Absolutely not. Only an untrained or uneducated mind could harbor such nonsense. No, the important question, the one which bears careful consideration, is Is it still scary? Is it still an unforgettable experience? In the intervening years between 1978 and 2006, has Halloween become tame? Has it become boring?
It is important to note that the film never was a gore-fest, its violence somewhat restrained even for its time and genre. Blood is only seen once in the film, and most of the film's violence occurs off-screen. Compare this to almost any other slasher film of today or yesteryear, and the film may seem tame -- but only to those with little or no imagination.
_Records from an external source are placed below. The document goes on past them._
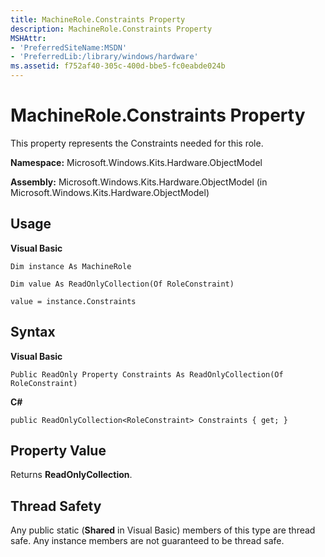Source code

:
 ```yaml
---
title: MachineRole.Constraints Property
description: MachineRole.Constraints Property
MSHAttr:
- 'PreferredSiteName:MSDN'
- 'PreferredLib:/library/windows/hardware'
ms.assetid: f752af40-305c-400d-bbe5-fc0eabde024b
---
```


# MachineRole.Constraints Property


This property represents the Constraints needed for this role.

**Namespace:** Microsoft.Windows.Kits.Hardware.ObjectModel

**Assembly:** Microsoft.Windows.Kits.Hardware.ObjectModel (in Microsoft.Windows.Kits.Hardware.ObjectModel)

## <span id="Usage"></span><span id="usage"></span><span id="USAGE"></span>Usage


**Visual Basic**

`Dim instance As MachineRole`

`Dim value As ReadOnlyCollection(Of RoleConstraint)`

`value = instance.Constraints`

## <span id="Syntax"></span><span id="syntax"></span><span id="SYNTAX"></span>Syntax


**Visual Basic**

`Public ReadOnly Property Constraints As ReadOnlyCollection(Of RoleConstraint)`

**C#**

`public ReadOnlyCollection<RoleConstraint> Constraints { get; }`

## <span id="Property_Value"></span><span id="property_value"></span><span id="PROPERTY_VALUE"></span>Property Value


Returns **ReadOnlyCollection**.

## <span id="Thread_Safety"></span><span id="thread_safety"></span><span id="THREAD_SAFETY"></span>Thread Safety


Any public static (**Shared** in Visual Basic) members of this type are thread safe. Any instance members are not guaranteed to be thread safe.

 

 






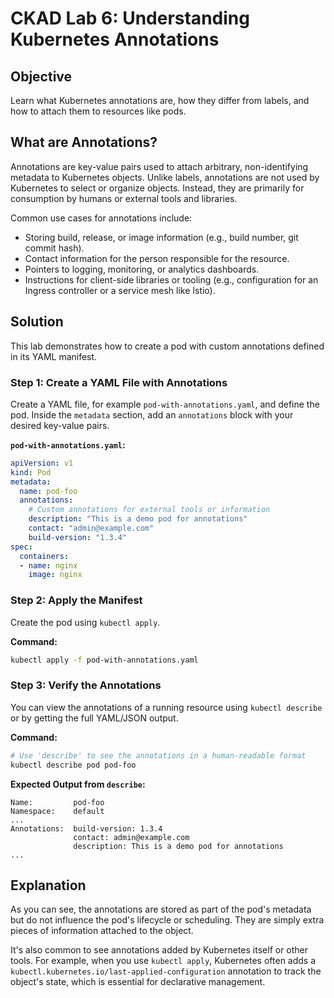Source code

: # CKAD Lab 6: Understanding Kubernetes Annotations

## Objective
Learn what Kubernetes annotations are, how they differ from labels, and how to attach them to resources like pods.

## What are Annotations?
Annotations are key-value pairs used to attach arbitrary, non-identifying metadata to Kubernetes objects. Unlike labels, annotations are not used by Kubernetes to select or organize objects. Instead, they are primarily for consumption by humans or external tools and libraries.

Common use cases for annotations include:
- Storing build, release, or image information (e.g., build number, git commit hash).
- Contact information for the person responsible for the resource.
- Pointers to logging, monitoring, or analytics dashboards.
- Instructions for client-side libraries or tooling (e.g., configuration for an Ingress controller or a service mesh like Istio).

## Solution
This lab demonstrates how to create a pod with custom annotations defined in its YAML manifest.

### Step 1: Create a YAML File with Annotations
Create a YAML file, for example `pod-with-annotations.yaml`, and define the pod. Inside the `metadata` section, add an `annotations` block with your desired key-value pairs.

**`pod-with-annotations.yaml`:**
```yaml
apiVersion: v1
kind: Pod
metadata:
  name: pod-foo
  annotations:
    # Custom annotations for external tools or information
    description: "This is a demo pod for annotations"
    contact: "admin@example.com"
    build-version: "1.3.4"
spec:
  containers:
  - name: nginx
    image: nginx
```

### Step 2: Apply the Manifest
Create the pod using `kubectl apply`.

**Command:**
```bash
kubectl apply -f pod-with-annotations.yaml
```

### Step 3: Verify the Annotations
You can view the annotations of a running resource using `kubectl describe` or by getting the full YAML/JSON output.

**Command:**
```bash
# Use 'describe' to see the annotations in a human-readable format
kubectl describe pod pod-foo
```

**Expected Output from `describe`:**
```
Name:         pod-foo
Namespace:    default
...
Annotations:  build-version: 1.3.4
              contact: admin@example.com
              description: This is a demo pod for annotations
...
```

## Explanation

As you can see, the annotations are stored as part of the pod's metadata but do not influence the pod's lifecycle or scheduling. They are simply extra pieces of information attached to the object.

It's also common to see annotations added by Kubernetes itself or other tools. For example, when you use `kubectl apply`, Kubernetes often adds a `kubectl.kubernetes.io/last-applied-configuration` annotation to track the object's state, which is essential for declarative management.

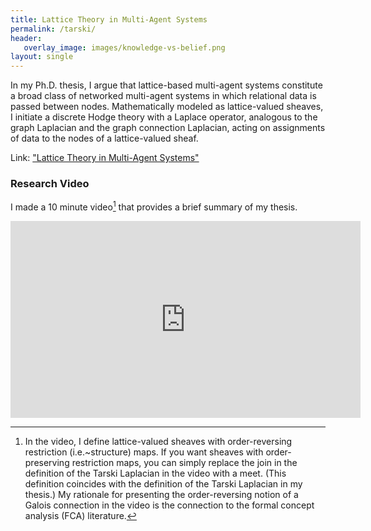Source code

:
 ```yaml
---
title: Lattice Theory in Multi-Agent Systems
permalink: /tarski/
header: 
   overlay_image: images/knowledge-vs-belief.png
layout: single
---
```


In my Ph.D. thesis, I argue that lattice-based multi-agent systems constitute a broad class of networked multi-agent systems in which relational data is passed between nodes. Mathematically modeled as lattice-valued sheaves, I initiate a discrete Hodge theory with a Laplace operator, analogous to the graph Laplacian and the graph connection Laplacian, acting on assignments of data to the nodes of a lattice-valued sheaf.

Link: ["Lattice Theory in Multi-Agent Systems"](/files/thesis.pdf)

### Research Video

I made a 10 minute video[^1] that provides a brief summary of my thesis.

<iframe width="560" height="315" src="https://www.youtube.com/embed/Qoli4G-_HOg" title="YouTube video player" frameborder="0" allow="accelerometer; autoplay; clipboard-write; encrypted-media; gyroscope; picture-in-picture" allowfullscreen></iframe>

[^1]: In the video, I define lattice-valued sheaves with order-reversing restriction (i.e.~structure) maps. If you want sheaves with order-preserving restriction maps, you can simply replace the join in the definition of the Tarski Laplacian in the video with a meet. (This definition coincides with the definition of the Tarski Laplacian in my thesis.) My rationale for presenting the order-reversing notion of a Galois connection in the video is the connection to the formal concept analysis (FCA) literature.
Remember the old adage of suspense and horror: that not seen is often immeasurably more frightening than what is. This is what makes the shark in Spielberg's Jaws so intimidating. It is also the reason why the ear-cutting scene in Tarantino's Reservoir Dogs -- or about a billion scenes from Hitchcock films -- are so disquieting. Gratuitous blood and gore will never be as effective in scaring an audience as the suggestion of blood and gore, much in the same way that full-frontal nudity will never have as big an effect on the libido as wondering what lies underneath that sexy pin-up's bathing suit or lingerie.
And this is how Halloween ropes the viewer in. Michael Myers and the violence he inflicts is shown so sparsely, so restrainedly, that his menace grows to a palpable fever-pitch, culminating in the film's final, horrifying moments. Contrast this symphonic build up of tension to the wall-to-wall gore of most films in its genre, and then try to tell me that Halloween isn't a scarier film than, say, the recent Texas Chainsaw Massacre or The Hills Have Eyes remakes.
Halloween is the cinematic equivalent of a nightmare. I believe that that is the highest compliment anyone can pay the film. After all, people watch horror movies because they want to enjoy a good scare, right?
For Laurie Strode (Jamie Lee Curtis), though, the nightmare doesn't end; and viewers looking for a happy resolution are instead treated to, in the film's closing seconds, a series of shots of suburban houses -- suggesting that the story could take place in any town in middle America.
Halloween didn't pioneer the slasher genre (Hitchcock's Psycho, the original The Texas Chainsaw Massacre, and Bob Clark's Black Christmas were all released prior to Carpenter's masterpiece, and thus hold precedence), but it revolutionized it in terms of both direction and concept.
Naturally, anyone who has seen his or her fair share of horror movies can easily recognize the genre cliches that the success of Halloween birthed: female heroine, deaths of promiscuous and/or drug-using teenagers, unstoppable killing machine antagonist, creepy phone calls...and so on, and so forth. And this leads back to the question of whether or not Halloween is still as effective today as when it was first released.
Again, the answer is yes.
For while modern viewers are undoubtedly used to -- and likely tired of -- the cliched horror film devices made popular by Halloween, there is no denying that, in the film, they are extremely effective. Likewise, even to the most accustomed or jaded horror fan, there is no denying that Halloween is one of -- if not the -- most frightening films ever made. It certainly gets my vote.
Watch it in the dark. Watch it alone.
And later, when you have trouble sleeping without the light on, or wake up in a cold sweat, try telling me it's lost its impact.